The launch of Screen Time in iOS 12 was apparently considered a big help for parents and anyone else who wants to keep a lid on the use of their devices, however, there are some concerns that it is actually cracking down on apps that compete with the said feature. Apparently, Sensor Tower and The New York Times have discovered that Apple has either pulled or requested some feature limitations for “at least” 11 of the 17 most popular screen time and parental control apps, and leaders at those developers claim that it is trying to discourage apps that rival the functionality of Screen Time. Reportedly, the creators of the two apps, Qustodio and Kidslox, already filed an EU competition complaint on the 25th of April.

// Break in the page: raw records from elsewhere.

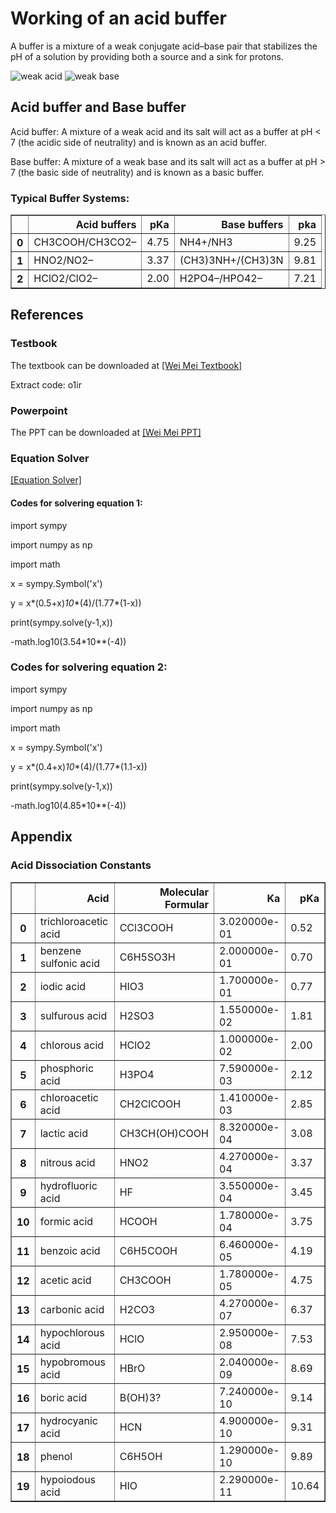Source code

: # Working of an acid buffer

A buffer is a mixture of a weak conjugate acid–base pair that stabilizes the pH of a solution by providing both a source and a sink for protons.

![weak acid](https://github.com/nickcafferry/The-working-of-an-acid-buffer/blob/master/screenshots/test2.png)
![weak base](https://github.com/nickcafferry/The-working-of-an-acid-buffer/blob/master/screenshots/test3.png)


## Acid buffer and Base buffer

Acid buffer: A mixture of a weak acid and its salt will act as a buffer at pH < 7 (the acidic side of neutrality) and is known as an acid buffer. 

Base buffer: A mixture of a weak base and its salt will act as a buffer at pH > 7 (the basic side of neutrality) and is known as a basic buffer. 

### Typical Buffer Systems: 
                
<table border="1" class="dataframe"><thead><tr style="text-align: right;"><th></th><th>Acid buffers</th><th>pKa</th><th>Base buffers</th><th>pka</th></tr></thead><tbody><tr><th>0</th><td>CH3COOH/CH3CO2–</td><td>4.75</td><td>NH4+/NH3</td><td>9.25</td></tr><tr><th>1</th><td>HNO2/NO2–</td><td>3.37</td><td>(CH3)3NH+/(CH3)3N</td><td>9.81</td></tr><tr><th>2</th><td>HClO2/ClO2–</td><td>2.00</td><td>H2PO4–/HPO42–</td><td>7.21</td></tr></tbody></table>

## References

### Testbook
The textbook can be downloaded at [[Wei Mei Textbook]](https://pan.baidu.com/s/1VItr6GWSgxHdQaoQllxnaA) 

Extract code: o1ir

### Powerpoint
The PPT can be downloaded at [[Wei Mei PPT]](https://github.com/nickcafferry/Working-of-an-acid-buffer/blob/master/Powerpoint/Working%20of%20an%20acid%20buffer.pps)

### Equation Solver
[[Equation Solver]](https://docs.sympy.org/latest/modules/solvers/solvers.html)

#### Codes for solvering equation 1:
import sympy

import numpy as np

import math

x = sympy.Symbol('x')

y = x*(0.5+x)*10**(4)/(1.77*(1-x))

print(sympy.solve(y-1,x))

-math.log10(3.54*10**(-4))


### Codes for solvering equation 2:
import sympy

import numpy as np

import math

x = sympy.Symbol('x')

y = x*(0.4+x)*10**(4)/(1.77*(1.1-x))

print(sympy.solve(y-1,x))

-math.log10(4.85*10**(-4))



## Appendix

### Acid Dissociation Constants 
<table border="1" class="dataframe"><thead><tr style="text-align: right;"><th></th><th>Acid</th><th>Molecular Formular</th><th>Ka</th><th>pKa</th></tr></thead><tbody><tr><th>0</th><td>trichloroacetic acid</td><td>CCl3COOH</td><td>3.020000e-01</td><td>0.52</td></tr><tr><th>1</th><td>benzene sulfonic acid</td><td>C6H5SO3H</td><td>2.000000e-01</td><td>0.70</td></tr><tr><th>2</th><td>iodic acid</td><td>HIO3</td><td>1.700000e-01</td><td>0.77</td></tr><tr><th>3</th><td>sulfurous acid</td><td>H2SO3</td><td>1.550000e-02</td><td>1.81</td></tr><tr><th>4</th><td>chlorous acid</td><td>HClO2</td><td>1.000000e-02</td><td>2.00</td></tr><tr><th>5</th><td>phosphoric acid</td><td>H3PO4</td><td>7.590000e-03</td><td>2.12</td></tr><tr><th>6</th><td>chloroacetic acid</td><td>CH2ClCOOH</td><td>1.410000e-03</td><td>2.85</td></tr><tr><th>7</th><td>lactic acid</td><td>CH3CH(OH)COOH</td><td>8.320000e-04</td><td>3.08</td></tr><tr><th>8</th><td>nitrous acid</td><td>HNO2</td><td>4.270000e-04</td><td>3.37</td></tr><tr><th>9</th><td>hydrofluoric acid</td><td>HF</td><td>3.550000e-04</td><td>3.45</td></tr><tr><th>10</th><td>formic acid</td><td>HCOOH</td><td>1.780000e-04</td><td>3.75</td></tr><tr><th>11</th><td>benzoic acid</td><td>C6H5COOH</td><td>6.460000e-05</td><td>4.19</td></tr><tr><th>12</th><td>acetic acid</td><td>CH3COOH</td><td>1.780000e-05</td><td>4.75</td></tr><tr><th>13</th><td>carbonic acid</td><td>H2CO3</td><td>4.270000e-07</td><td>6.37</td></tr><tr><th>14</th><td>hypochlorous acid</td><td>HClO</td><td>2.950000e-08</td><td>7.53</td></tr><tr><th>15</th><td>hypobromous acid</td><td>HBrO</td><td>2.040000e-09</td><td>8.69</td></tr><tr><th>16</th><td>boric acid</td><td>B(OH)3?</td><td>7.240000e-10</td><td>9.14</td></tr><tr><th>17</th><td>hydrocyanic acid</td><td>HCN</td><td>4.900000e-10</td><td>9.31</td></tr><tr><th>18</th><td>phenol</td><td>C6H5OH</td><td>1.290000e-10</td><td>9.89</td></tr><tr><th>19</th><td>hypoiodous acid</td><td>HIO</td><td>2.290000e-11</td><td>10.64</td></tr></tbody></table>
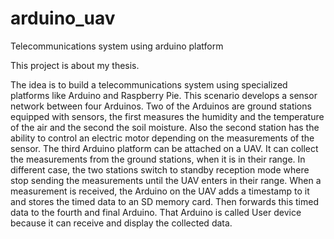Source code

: # arduino_uav
Telecommunications system using arduino platform

This project is about my thesis.

The idea is to build a telecommunications system using specialized platforms like Arduino and Raspberry Pie.
This scenario develops a sensor network between four Arduinos. Two of the Arduinos are ground stations equipped with sensors, the first measures the humidity and the temperature of the air and the second the soil moisture.
Also the second station has the ability to control an electric motor depending on the measurements of the sensor.
The third Arduino platform can be attached on a UAV. It can collect the measurements from the ground stations, when it is in their range. In different case, the two stations switch to standby reception mode where stop sending the measurements until the UAV enters in their range.
When a measurement is received, the Arduino on the UAV adds a timestamp to it and stores the timed data to an SD memory card. Then forwards this timed data to the fourth and final Arduino.
That Arduino is called User device because it can receive and display the collected data.
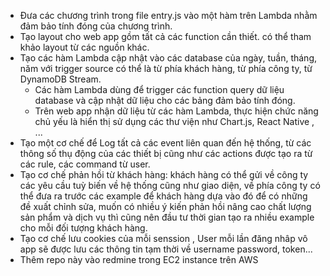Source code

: - Đưa các chương trình trong file entry.js vào một hàm trên Lambda nhằm đảm bảo tính đóng của chương trình.
- Tạo layout cho web app gồm tất cả các function cần thiết. có thể tham khảo layout từ các nguồn khác.
- Tạo các hàm Lambda cập nhật vào các database của ngày, tuần, tháng, năm với trigger source có thể là từ phía khách hàng, từ phía công ty, từ DynamoDB Stream.
	+ Các hàm Lambda dùng để trigger các function query dữ liệu database và cập nhật dữ liệu cho các bảng đảm bảo tính đóng.
	+ Trên web app nhận dữ liệu từ các hàm Lambda, thực hiện chức năng chủ yếu là hiển thị sử dụng các thư viện như Chart.js, React Native , ...
- Tạo một cơ chế để Log tất cả các event liên quan đến hệ thống, từ các thông số thụ động của các thiết bị cũng như các actions được tạo ra từ các rule, các command từ user.
- Tạo cơ chế phản hồi từ khách hàng: khách hàng có thể gửi về công ty các yêu cầu tuỳ biến về hệ thống cũng như giao diện, về phía công ty có thể đưa ra trước các example để khách hàng dựa vào đó để có những đề xuất chỉnh sửa, muốn có nhiều ý kiến phản hồi nâng cao chất lượng sản phẩm và dịch vụ thì cũng nên đầu tư thời gian tạo ra nhiều example cho mỗi đối tượng khách hàng.
- Tạo cơ chế lưu cookies của mỗi senssion , User mỗi lần đăng nhâp vô app sẽ được lưu các thông tin tạm thời về username password, token...
- Thêm repo này vào redmine trong EC2 instance trên AWS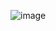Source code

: ![image](https://user-images.githubusercontent.com/83995244/143042592-ad1a5b19-499b-450e-817c-f8715c00d61a.png)


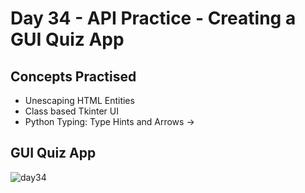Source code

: # Day 34 - API Practice - Creating a GUI Quiz App
## Concepts Practised
- Unescaping HTML Entities
- Class based Tkinter UI
- Python Typing: Type Hints and Arrows ->
## GUI Quiz App
![day34](https://user-images.githubusercontent.com/98851253/156202794-5386cad5-ab36-4603-911b-4d3a4b2d9cec.gif)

Some of the said apps had some more advanced features, including support for managing Android devices and blocking websites in some browsers besides Safari. The Times also noted that developers only received brief notes that are demanding changes, with no reasoning or information to help them modify their apps or explain why their apps were at risk of disappearing. Effectively, firms had to modify their business models with only little warning.
In a statement, Apple’s Tammy Levine said that the tech giant treats “all apps the same, including those that compete with our own services.” She added that the goal of Apple was to create an ecosystem that offered access to “as many quality apps as possible.” She also dismissed the notion that the apparent crackdown of Apple was connected to the introduction of Screen Time.
That statement is not likely to satisfy the critics. Reportedly, Spotify filed an EU complaint accusing the iPhone Maker of various anti-competitive practices, including limiting the services that challenge with its in-house music service. For instance, the users will not be able to use Siri to control Spotify. There is also a long-running perception that Apple muscles into the territory of third-party apps, intentionally or otherwise — the term “Sherlocked” apparently refers to those times when Apple launched a feature that renders an app largely irrelevant. Clearly, the developers of Screen time management feel that they are under similar pressure, and might be hesitant to back down.